━━━ Data for analysis ━━━

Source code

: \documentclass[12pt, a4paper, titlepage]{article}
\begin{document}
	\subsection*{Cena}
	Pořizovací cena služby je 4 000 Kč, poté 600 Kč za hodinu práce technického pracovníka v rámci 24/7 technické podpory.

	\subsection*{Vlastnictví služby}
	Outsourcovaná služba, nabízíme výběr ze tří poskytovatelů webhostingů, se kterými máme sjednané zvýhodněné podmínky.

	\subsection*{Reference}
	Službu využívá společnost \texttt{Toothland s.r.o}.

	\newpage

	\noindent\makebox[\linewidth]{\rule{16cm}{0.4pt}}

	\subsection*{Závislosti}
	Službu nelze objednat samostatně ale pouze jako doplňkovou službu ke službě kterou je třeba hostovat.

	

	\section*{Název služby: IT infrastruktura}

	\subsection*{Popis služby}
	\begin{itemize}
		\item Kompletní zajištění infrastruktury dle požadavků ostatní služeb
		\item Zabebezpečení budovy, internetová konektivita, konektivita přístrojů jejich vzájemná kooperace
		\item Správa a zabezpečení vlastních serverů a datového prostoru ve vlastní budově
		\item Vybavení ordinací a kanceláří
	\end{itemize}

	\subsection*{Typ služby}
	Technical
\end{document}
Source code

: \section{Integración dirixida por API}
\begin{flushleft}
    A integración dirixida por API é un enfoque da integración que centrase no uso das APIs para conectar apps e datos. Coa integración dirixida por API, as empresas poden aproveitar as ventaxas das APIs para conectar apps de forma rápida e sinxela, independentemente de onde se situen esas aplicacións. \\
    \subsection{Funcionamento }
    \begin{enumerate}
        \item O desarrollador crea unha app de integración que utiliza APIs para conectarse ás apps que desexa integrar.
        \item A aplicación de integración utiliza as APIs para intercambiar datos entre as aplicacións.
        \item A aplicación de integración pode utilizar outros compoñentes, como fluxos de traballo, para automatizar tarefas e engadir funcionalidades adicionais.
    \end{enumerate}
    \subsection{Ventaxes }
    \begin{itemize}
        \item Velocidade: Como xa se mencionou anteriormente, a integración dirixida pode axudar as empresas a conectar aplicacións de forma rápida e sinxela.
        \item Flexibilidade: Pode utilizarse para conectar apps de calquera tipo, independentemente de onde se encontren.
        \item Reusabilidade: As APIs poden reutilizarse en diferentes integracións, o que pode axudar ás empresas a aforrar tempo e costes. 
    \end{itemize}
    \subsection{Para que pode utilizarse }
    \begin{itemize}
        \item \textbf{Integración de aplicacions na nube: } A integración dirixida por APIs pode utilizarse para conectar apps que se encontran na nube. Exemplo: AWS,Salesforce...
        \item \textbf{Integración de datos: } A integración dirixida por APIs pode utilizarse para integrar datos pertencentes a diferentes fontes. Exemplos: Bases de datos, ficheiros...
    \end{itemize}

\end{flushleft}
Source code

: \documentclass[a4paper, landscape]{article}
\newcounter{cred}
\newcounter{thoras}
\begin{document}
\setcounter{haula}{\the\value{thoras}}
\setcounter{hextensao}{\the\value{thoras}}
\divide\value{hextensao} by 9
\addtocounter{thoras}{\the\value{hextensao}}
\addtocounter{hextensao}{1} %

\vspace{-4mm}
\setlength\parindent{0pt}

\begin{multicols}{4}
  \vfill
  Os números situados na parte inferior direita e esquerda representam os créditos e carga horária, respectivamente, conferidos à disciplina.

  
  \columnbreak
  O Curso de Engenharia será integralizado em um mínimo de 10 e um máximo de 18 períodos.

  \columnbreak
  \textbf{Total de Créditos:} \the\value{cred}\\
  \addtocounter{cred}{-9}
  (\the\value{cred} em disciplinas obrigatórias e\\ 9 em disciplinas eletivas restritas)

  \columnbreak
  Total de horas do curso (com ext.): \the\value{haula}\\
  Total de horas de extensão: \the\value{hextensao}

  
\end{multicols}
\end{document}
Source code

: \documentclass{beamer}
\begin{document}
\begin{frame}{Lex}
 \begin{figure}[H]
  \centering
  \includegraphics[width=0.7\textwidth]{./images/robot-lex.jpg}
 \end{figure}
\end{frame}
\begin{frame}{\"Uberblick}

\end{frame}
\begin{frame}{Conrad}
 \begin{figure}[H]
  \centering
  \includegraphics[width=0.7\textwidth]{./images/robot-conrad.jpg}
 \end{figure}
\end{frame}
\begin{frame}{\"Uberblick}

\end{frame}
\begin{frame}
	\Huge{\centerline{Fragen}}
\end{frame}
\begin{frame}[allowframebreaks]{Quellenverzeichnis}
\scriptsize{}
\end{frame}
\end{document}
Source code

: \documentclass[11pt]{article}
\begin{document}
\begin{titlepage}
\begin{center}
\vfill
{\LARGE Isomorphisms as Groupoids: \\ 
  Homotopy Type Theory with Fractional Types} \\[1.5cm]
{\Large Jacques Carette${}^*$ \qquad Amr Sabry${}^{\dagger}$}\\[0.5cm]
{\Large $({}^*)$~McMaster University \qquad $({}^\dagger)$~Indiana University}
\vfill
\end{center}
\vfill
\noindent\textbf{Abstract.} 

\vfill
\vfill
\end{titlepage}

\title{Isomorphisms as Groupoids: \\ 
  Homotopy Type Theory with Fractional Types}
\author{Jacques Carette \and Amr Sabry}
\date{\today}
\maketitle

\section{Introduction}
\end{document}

━━━

Line by line, output the records exactly as given.

Response to this task –
Source code

: \documentclass[12pt, a4paper, titlepage]{article}
\begin{document}
	\subsection*{Cena}
	Pořizovací cena služby je 4 000 Kč, poté 600 Kč za hodinu práce technického pracovníka v rámci 24/7 technické podpory.

	\subsection*{Vlastnictví služby}
	Outsourcovaná služba, nabízíme výběr ze tří poskytovatelů webhostingů, se kterými máme sjednané zvýhodněné podmínky.

	\subsection*{Reference}
	Službu využívá společnost \texttt{Toothland s.r.o}.

	\newpage

	\noindent\makebox[\linewidth]{\rule{16cm}{0.4pt}}

	\subsection*{Závislosti}
	Službu nelze objednat samostatně ale pouze jako doplňkovou službu ke službě kterou je třeba hostovat.

	

	\section*{Název služby: IT infrastruktura}

	\subsection*{Popis služby}
	\begin{itemize}
		\item Kompletní zajištění infrastruktury dle požadavků ostatní služeb
		\item Zabebezpečení budovy, internetová konektivita, konektivita přístrojů jejich vzájemná kooperace
		\item Správa a zabezpečení vlastních serverů a datového prostoru ve vlastní budově
		\item Vybavení ordinací a kanceláří
	\end{itemize}

	\subsection*{Typ služby}
	Technical
\end{document}
Source code

: \section{Integración dirixida por API}
\begin{flushleft}
    A integración dirixida por API é un enfoque da integración que centrase no uso das APIs para conectar apps e datos. Coa integración dirixida por API, as empresas poden aproveitar as ventaxas das APIs para conectar apps de forma rápida e sinxela, independentemente de onde se situen esas aplicacións. \\
    \subsection{Funcionamento }
    \begin{enumerate}
        \item O desarrollador crea unha app de integración que utiliza APIs para conectarse ás apps que desexa integrar.
        \item A aplicación de integración utiliza as APIs para intercambiar datos entre as aplicacións.
        \item A aplicación de integración pode utilizar outros compoñentes, como fluxos de traballo, para automatizar tarefas e engadir funcionalidades adicionais.
    \end{enumerate}
    \subsection{Ventaxes }
    \begin{itemize}
        \item Velocidade: Como xa se mencionou anteriormente, a integración dirixida pode axudar as empresas a conectar aplicacións de forma rápida e sinxela.
        \item Flexibilidade: Pode utilizarse para conectar apps de calquera tipo, independentemente de onde se encontren.
        \item Reusabilidade: As APIs poden reutilizarse en diferentes integracións, o que pode axudar ás empresas a aforrar tempo e costes. 
    \end{itemize}
    \subsection{Para que pode utilizarse }
    \begin{itemize}
        \item \textbf{Integración de aplicacions na nube: } A integración dirixida por APIs pode utilizarse para conectar apps que se encontran na nube. Exemplo: AWS,Salesforce...
        \item \textbf{Integración de datos: } A integración dirixida por APIs pode utilizarse para integrar datos pertencentes a diferentes fontes. Exemplos: Bases de datos, ficheiros...
    \end{itemize}

\end{flushleft}
Source code

: \documentclass[a4paper, landscape]{article}
\newcounter{cred}
\newcounter{thoras}
\begin{document}
\setcounter{haula}{\the\value{thoras}}
\setcounter{hextensao}{\the\value{thoras}}
\divide\value{hextensao} by 9
\addtocounter{thoras}{\the\value{hextensao}}
\addtocounter{hextensao}{1} %

\vspace{-4mm}
\setlength\parindent{0pt}

\begin{multicols}{4}
  \vfill
  Os números situados na parte inferior direita e esquerda representam os créditos e carga horária, respectivamente, conferidos à disciplina.

  
  \columnbreak
  O Curso de Engenharia será integralizado em um mínimo de 10 e um máximo de 18 períodos.

  \columnbreak
  \textbf{Total de Créditos:} \the\value{cred}\\
  \addtocounter{cred}{-9}
  (\the\value{cred} em disciplinas obrigatórias e\\ 9 em disciplinas eletivas restritas)

  \columnbreak
  Total de horas do curso (com ext.): \the\value{haula}\\
  Total de horas de extensão: \the\value{hextensao}

  
\end{multicols}
\end{document}
Source code

: \documentclass{beamer}
\begin{document}
\begin{frame}{Lex}
 \begin{figure}[H]
  \centering
  \includegraphics[width=0.7\textwidth]{./images/robot-lex.jpg}
 \end{figure}
\end{frame}
\begin{frame}{\"Uberblick}

\end{frame}
\begin{frame}{Conrad}
 \begin{figure}[H]
  \centering
  \includegraphics[width=0.7\textwidth]{./images/robot-conrad.jpg}
 \end{figure}
\end{frame}
\begin{frame}{\"Uberblick}

\end{frame}
\begin{frame}
	\Huge{\centerline{Fragen}}
\end{frame}
\begin{frame}[allowframebreaks]{Quellenverzeichnis}
\scriptsize{}
\end{frame}
\end{document}
Source code

: \documentclass[11pt]{article}
\begin{document}
\begin{titlepage}
\begin{center}
\vfill
{\LARGE Isomorphisms as Groupoids: \\ 
  Homotopy Type Theory with Fractional Types} \\[1.5cm]
{\Large Jacques Carette${}^*$ \qquad Amr Sabry${}^{\dagger}$}\\[0.5cm]
{\Large $({}^*)$~McMaster University \qquad $({}^\dagger)$~Indiana University}
\vfill
\end{center}
\vfill
\noindent\textbf{Abstract.} 

\vfill
\vfill
\end{titlepage}

\title{Isomorphisms as Groupoids: \\ 
  Homotopy Type Theory with Fractional Types}
\author{Jacques Carette \and Amr Sabry}
\date{\today}
\maketitle

\section{Introduction}
\end{document}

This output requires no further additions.